Predictive maintenance and fault detection
AI is also being used in the world of predictive maintenance and fault protection. This means that businesses can get a heads up on what might be going wrong with their systems before experiencing any downtime.
What’s nice about predictive maintenance is that it cuts inefficiency dramatically. While companies might be efficient when everything is running perfectly, they often have long void periods where things simply can’t happen because of maintenance requirements. These are costly and mean that staff often have to go home. With predictive maintenance, it’s possible to extend asset life and reduce depreciation. It’s also easier to schedule regular maintenance that fits around existing workflows rather than production shut-offs.

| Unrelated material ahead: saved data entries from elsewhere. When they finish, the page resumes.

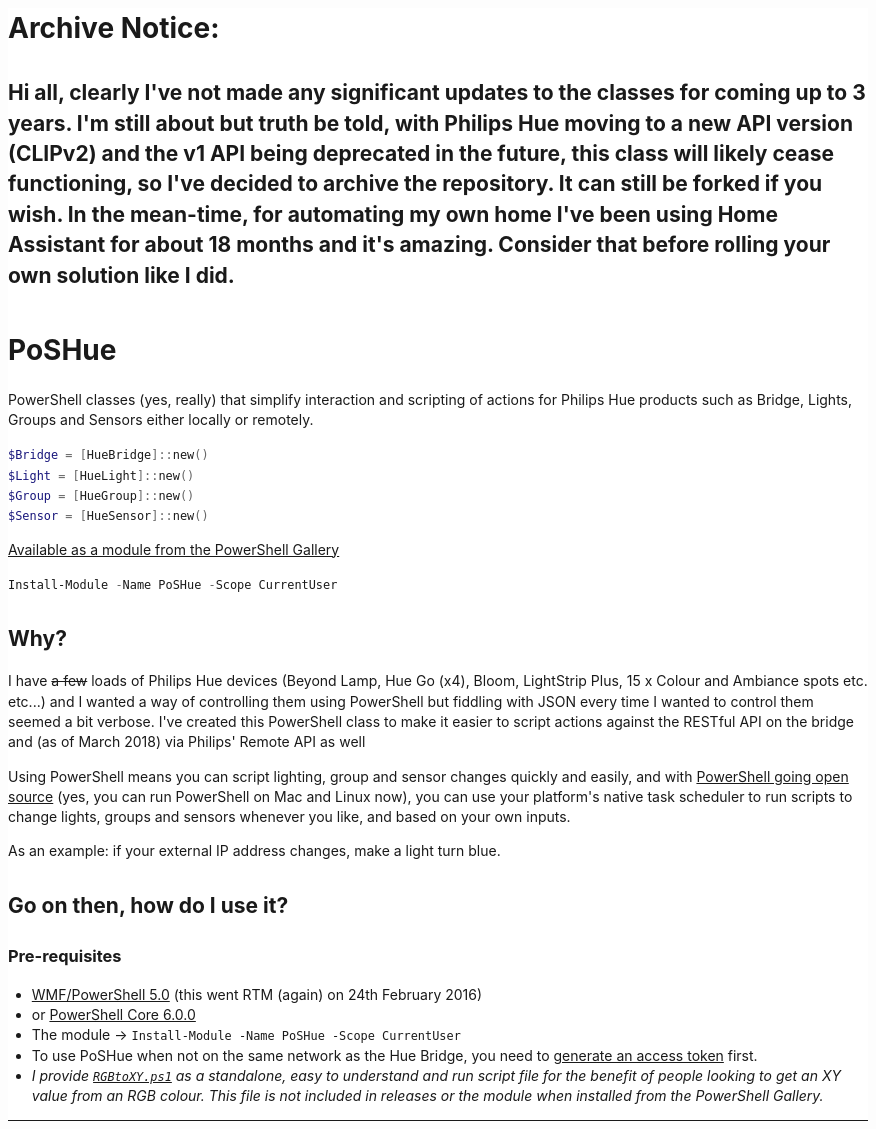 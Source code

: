 # Archive Notice:

## Hi all, clearly I've not made any significant updates to the classes for coming up to 3 years. I'm still about but truth be told, with Philips Hue moving to a new API version (CLIPv2) and the v1 API being deprecated in the future, this class will likely cease functioning, so I've decided to archive the repository. It can still be forked if you wish. In the mean-time, for automating my own home I've been using Home Assistant for about 18 months and it's amazing. Consider that before rolling your own solution like I did.

# PoSHue
PowerShell classes (yes, really) that simplify interaction and scripting of actions for Philips Hue products such as Bridge, Lights, Groups and Sensors either locally or remotely.

```powershell
$Bridge = [HueBridge]::new()
$Light = [HueLight]::new()
$Group = [HueGroup]::new()
$Sensor = [HueSensor]::new()
```

[Available as a module from the PowerShell Gallery](https://www.powershellgallery.com/packages/PoSHue)

```powershell
Install-Module -Name PoSHue -Scope CurrentUser
```

## Why?
I have ~~a few~~ loads of Philips Hue devices (Beyond Lamp, Hue Go (x4), Bloom, LightStrip Plus, 15 x Colour and Ambiance spots etc. etc...) and I wanted a way of controlling them using PowerShell but fiddling with JSON every time I wanted to control them seemed a bit verbose. I've created this PowerShell class to make it easier to script actions against the RESTful API on the bridge and (as of March 2018) via Philips' Remote API as well

Using PowerShell means you can script lighting, group and sensor changes quickly and easily, and with [PowerShell going open source](https://github.com/PowerShell/PowerShell) (yes, you can run PowerShell on Mac and Linux now), you can use your platform's native task scheduler to run scripts to change lights, groups and sensors whenever you like, and based on your own inputs.

As an example: if your external IP address changes, make a light turn blue.

## Go on then, how do I use it?
### Pre-requisites
 * [WMF/PowerShell 5.0](https://www.microsoft.com/en-us/download/details.aspx?id=50395) (this went RTM (again) on 24th February 2016)
 * or [PowerShell Core 6.0.0](https://github.com/PowerShell/PowerShell/releases)
 * The module -> `Install-Module -Name PoSHue -Scope CurrentUser`
 * To use PoSHue when not on the same network as the Hue Bridge, you need to [generate an access token](https://www.youtube.com/watch?v=KxEgPtIuz2A "PoSHue: How to create and use a remote API access token") first.
 * *I provide [`RGBtoXY.ps1`](../master/RGBtoXY.ps1) as a standalone, easy to understand and run script file for the benefit of people looking to get an XY value from an RGB colour. This file is _not_ included in releases or the module when installed from the PowerShell Gallery.* 

---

Renewable energy integration microgrids

We’re also seeing the emergence of artificial intelligence combined with commercial solar and microgrids. The idea here is to optimize the use of energy throughout the firm. For example, companies need AI systems to control:
- Energy storage
- Sales back to the grid
- How much energy to draw from the grid
They also need to know where energy is going and how it is being used in the organisation to optimise routing. Again, all of this data can be fed into central panels and dashboards through analysis by facilities managers.

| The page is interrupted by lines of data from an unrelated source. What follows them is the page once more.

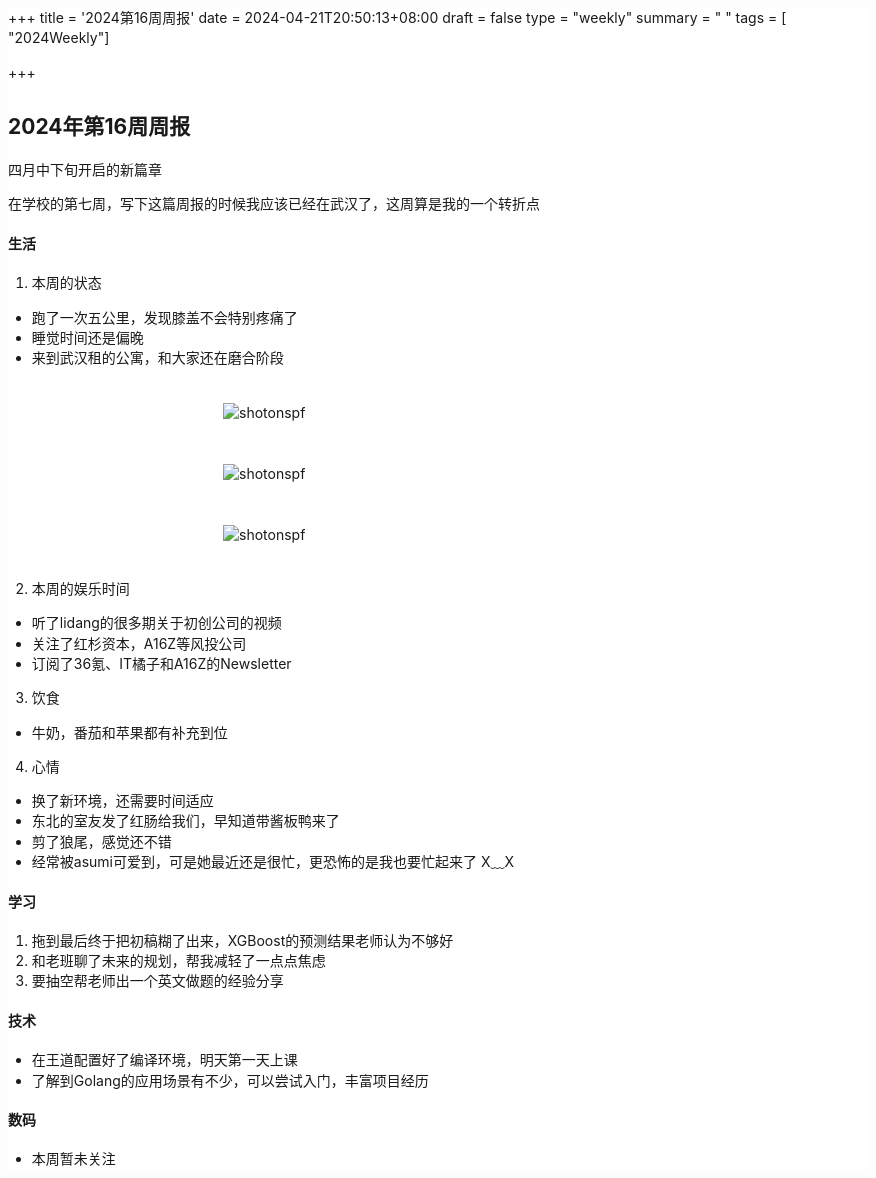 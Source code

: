 +++
title = '2024第16周周报'
date = 2024-04-21T20:50:13+08:00
draft = false
type = "weekly"
summary = " "
tags = [ "2024Weekly"]

+++
## 2024年第16周周报

四月中下旬开启的新篇章

在学校的第七周，写下这篇周报的时候我应该已经在武汉了，这周算是我的一个转折点

#### 生活
1. 本周的状态
- 跑了一次五公里，发现膝盖不会特别疼痛了
- 睡觉时间还是偏晚
- 来到武汉租的公寓，和大家还在磨合阶段

</br>
<div style="width: 50%; margin: auto;">
    <img src="https://raw.githubusercontent.com/looechao/blogimg/main/week/week16-1.jpg" alt="shotonspf" style="width: 100%;" />
</div>

</br>

</br>
<div style="width: 50%; margin: auto;">
    <img src="https://raw.githubusercontent.com/looechao/blogimg/main/week/week16-2.jpg" alt="shotonspf" style="width: 100%;" />
</div>

</br>

</br>
<div style="width: 50%; margin: auto;">
    <img src="https://raw.githubusercontent.com/looechao/blogimg/main/week/week16-3.jpg" alt="shotonspf" style="width: 100%;" />
</div>

</br>

2. 本周的娱乐时间
- 听了lidang的很多期关于初创公司的视频
- 关注了红杉资本，A16Z等风投公司
- 订阅了36氪、IT橘子和A16Z的Newsletter
3. 饮食
- 牛奶，番茄和苹果都有补充到位
4. 心情
- 换了新环境，还需要时间适应
- 东北的室友发了红肠给我们，早知道带酱板鸭来了
- 剪了狼尾，感觉还不错
- 经常被asumi可爱到，可是她最近还是很忙，更恐怖的是我也要忙起来了 X﹏X

#### 学习
1. 拖到最后终于把初稿糊了出来，XGBoost的预测结果老师认为不够好
2. 和老班聊了未来的规划，帮我减轻了一点点焦虑
3. 要抽空帮老师出一个英文做题的经验分享
#### 技术
- 在王道配置好了编译环境，明天第一天上课
- 了解到Golang的应用场景有不少，可以尝试入门，丰富项目经历

#### 数码
- 本周暂未关注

Demand forecasting and load management
Finally, many companies using AI to predict demand and forecast load management are integrating various data streams like weather patterns and occupancy rates, enabling businesses to shift their usage to off-peak times or use more renewable energy solutions.
Demand forecasting previously required staff to understand complex software and then create reports based on data outputs. Now, though this is all changing, many companies are able to simply use AI to evaluate the data and provide them with predictions. They can then automatically feed this into other integrated systems on their premises.
So, which of these AI-based business energy upgrades will you be using at your firm?